リフォームすることは良いことなのか

私は超がつくほどのド田舎で育ちました。実家も古くインターホンもなし、トイレも和式、お風呂も五右衛門風呂がまだありました。部屋のほとんどが和室、炊事場は土間で出来ており釜戸もありました。
そんな私は高校を卒業して練馬区に就職で引っ越しました。初めて一人暮らしをした練馬区の部屋はリノベーションされたフローリングで掃除もしやすく、インターホンもついており防犯面もばっちり、キッチンもIH式の掃除がしやすいコンロ、トイレもウォシュレット付のきれいなトイレ、お風呂も追い炊き機能付の便利なお風呂でした。なにからなにまで最新で快適な生活を送れていました。地元には1年に1,2回ほどしか帰省することが出来ませんでした。久しぶりに実家に帰るとやっぱり慣れ育った家の土間や五右衛門風呂や畳の良さがしみじみ感じました。

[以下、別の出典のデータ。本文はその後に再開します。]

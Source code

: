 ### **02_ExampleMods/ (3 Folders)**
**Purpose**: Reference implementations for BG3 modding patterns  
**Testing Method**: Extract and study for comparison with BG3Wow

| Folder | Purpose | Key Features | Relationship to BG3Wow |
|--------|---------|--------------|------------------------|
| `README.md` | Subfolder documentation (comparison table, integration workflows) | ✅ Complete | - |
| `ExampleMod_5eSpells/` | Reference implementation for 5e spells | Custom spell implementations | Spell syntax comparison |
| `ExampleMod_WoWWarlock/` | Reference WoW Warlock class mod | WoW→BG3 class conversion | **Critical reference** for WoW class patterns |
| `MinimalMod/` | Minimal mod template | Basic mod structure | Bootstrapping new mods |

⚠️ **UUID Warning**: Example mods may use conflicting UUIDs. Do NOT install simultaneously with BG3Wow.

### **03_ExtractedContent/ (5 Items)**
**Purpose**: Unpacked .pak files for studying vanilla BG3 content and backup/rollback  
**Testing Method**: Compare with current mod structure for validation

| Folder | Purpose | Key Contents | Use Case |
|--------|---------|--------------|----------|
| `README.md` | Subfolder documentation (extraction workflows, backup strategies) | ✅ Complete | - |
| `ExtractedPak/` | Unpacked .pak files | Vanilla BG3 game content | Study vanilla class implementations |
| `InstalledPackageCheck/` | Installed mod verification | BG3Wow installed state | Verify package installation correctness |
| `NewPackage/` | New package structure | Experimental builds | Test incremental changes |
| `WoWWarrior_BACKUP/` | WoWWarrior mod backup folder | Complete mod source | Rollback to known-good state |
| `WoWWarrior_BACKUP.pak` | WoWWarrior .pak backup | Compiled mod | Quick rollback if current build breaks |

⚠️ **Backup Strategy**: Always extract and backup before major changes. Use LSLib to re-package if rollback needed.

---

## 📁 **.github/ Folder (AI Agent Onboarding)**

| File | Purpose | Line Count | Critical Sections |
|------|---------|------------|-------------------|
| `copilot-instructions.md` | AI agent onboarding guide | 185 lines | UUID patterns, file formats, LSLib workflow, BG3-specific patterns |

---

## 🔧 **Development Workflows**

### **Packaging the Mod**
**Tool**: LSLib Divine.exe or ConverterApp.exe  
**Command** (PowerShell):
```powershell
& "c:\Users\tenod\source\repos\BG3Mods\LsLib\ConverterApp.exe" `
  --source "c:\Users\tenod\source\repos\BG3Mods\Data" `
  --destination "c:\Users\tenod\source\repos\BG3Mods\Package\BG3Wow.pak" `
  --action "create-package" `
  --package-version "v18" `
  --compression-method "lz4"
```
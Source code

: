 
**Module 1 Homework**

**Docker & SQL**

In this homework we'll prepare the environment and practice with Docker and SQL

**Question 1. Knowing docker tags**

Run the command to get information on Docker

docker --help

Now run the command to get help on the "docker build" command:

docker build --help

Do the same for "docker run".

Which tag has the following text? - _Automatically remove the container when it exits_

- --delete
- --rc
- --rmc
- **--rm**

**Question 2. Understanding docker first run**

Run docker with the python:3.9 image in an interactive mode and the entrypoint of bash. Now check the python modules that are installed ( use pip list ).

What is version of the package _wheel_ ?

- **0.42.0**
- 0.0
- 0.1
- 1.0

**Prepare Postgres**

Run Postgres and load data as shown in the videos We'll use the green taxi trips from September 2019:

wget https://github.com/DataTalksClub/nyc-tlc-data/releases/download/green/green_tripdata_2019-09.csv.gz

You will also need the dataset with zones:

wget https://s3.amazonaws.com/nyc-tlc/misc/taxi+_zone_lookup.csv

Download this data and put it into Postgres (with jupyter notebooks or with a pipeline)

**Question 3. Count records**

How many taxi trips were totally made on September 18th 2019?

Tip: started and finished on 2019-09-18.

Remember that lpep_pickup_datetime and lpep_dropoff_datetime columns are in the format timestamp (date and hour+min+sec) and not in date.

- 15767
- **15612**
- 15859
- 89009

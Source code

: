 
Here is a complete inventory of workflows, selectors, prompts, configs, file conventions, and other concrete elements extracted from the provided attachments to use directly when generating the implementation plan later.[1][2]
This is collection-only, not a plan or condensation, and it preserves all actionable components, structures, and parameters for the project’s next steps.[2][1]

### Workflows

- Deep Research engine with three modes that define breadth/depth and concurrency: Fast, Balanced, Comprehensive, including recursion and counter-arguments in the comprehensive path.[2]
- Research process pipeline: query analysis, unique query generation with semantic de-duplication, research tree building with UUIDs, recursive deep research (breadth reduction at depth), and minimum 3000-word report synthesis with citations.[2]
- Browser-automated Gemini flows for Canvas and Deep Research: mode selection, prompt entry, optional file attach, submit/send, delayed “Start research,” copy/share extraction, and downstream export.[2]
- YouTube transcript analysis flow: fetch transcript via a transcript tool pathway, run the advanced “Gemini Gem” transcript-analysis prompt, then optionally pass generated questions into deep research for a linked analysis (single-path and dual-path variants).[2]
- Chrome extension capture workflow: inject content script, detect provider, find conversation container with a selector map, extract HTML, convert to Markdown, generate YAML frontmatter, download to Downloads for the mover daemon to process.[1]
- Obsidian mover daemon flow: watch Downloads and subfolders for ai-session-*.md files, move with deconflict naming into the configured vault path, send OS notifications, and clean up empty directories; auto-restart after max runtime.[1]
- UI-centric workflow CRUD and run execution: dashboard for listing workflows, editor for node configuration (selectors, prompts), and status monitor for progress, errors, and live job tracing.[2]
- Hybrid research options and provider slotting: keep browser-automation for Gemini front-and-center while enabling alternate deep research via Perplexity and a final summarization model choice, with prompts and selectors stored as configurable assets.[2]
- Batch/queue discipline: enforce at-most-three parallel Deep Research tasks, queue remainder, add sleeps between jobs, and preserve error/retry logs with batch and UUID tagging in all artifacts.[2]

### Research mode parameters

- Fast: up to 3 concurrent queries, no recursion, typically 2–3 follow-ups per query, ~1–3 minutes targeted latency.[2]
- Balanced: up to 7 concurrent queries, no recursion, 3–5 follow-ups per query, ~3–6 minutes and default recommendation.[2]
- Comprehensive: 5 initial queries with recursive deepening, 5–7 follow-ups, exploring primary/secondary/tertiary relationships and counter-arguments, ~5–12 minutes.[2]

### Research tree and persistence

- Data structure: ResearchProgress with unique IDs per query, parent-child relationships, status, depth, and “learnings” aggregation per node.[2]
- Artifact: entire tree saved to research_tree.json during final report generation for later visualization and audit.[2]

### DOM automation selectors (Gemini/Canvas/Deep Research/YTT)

ある日おじいちゃんが脳梗塞で倒れ体に麻痺が残り、実家をバリアフリーの家にリフォームすると家族会議で決まりました。私は大いに賛成でした。最新の家、家電、バリアフリーの方が快適で住みやすいと思っていたからです。半年もたたないうちにリフォームは終わり、新しくなった家を見に行きました。確かに快適に暮らせるように出来てはいましたが、少し寂しい気持ちになりました。私の1番大好きだった五右衛門風呂がなくなっていました。五右衛門風呂はなかなかお湯が冷めません。側面に寄っかかっても背中が冷えません。ヒノキが燃える良い匂いもします。なくなって初めて気づきました。釜戸で炊くご飯や、七輪で焼くお魚も食べられなくなりました。家族も住みやすく和なったけど大変後悔していました。便利で快適な暮らしはとても良いことだと思いますが、思い出や馴染みのあるものは残せる物は残した方が良いと思いました。リフォームをするにしろ前の暮らしと最新の暮らしの良い融合が出来るともっと快適な暮らしが出来るのではないかと思いました。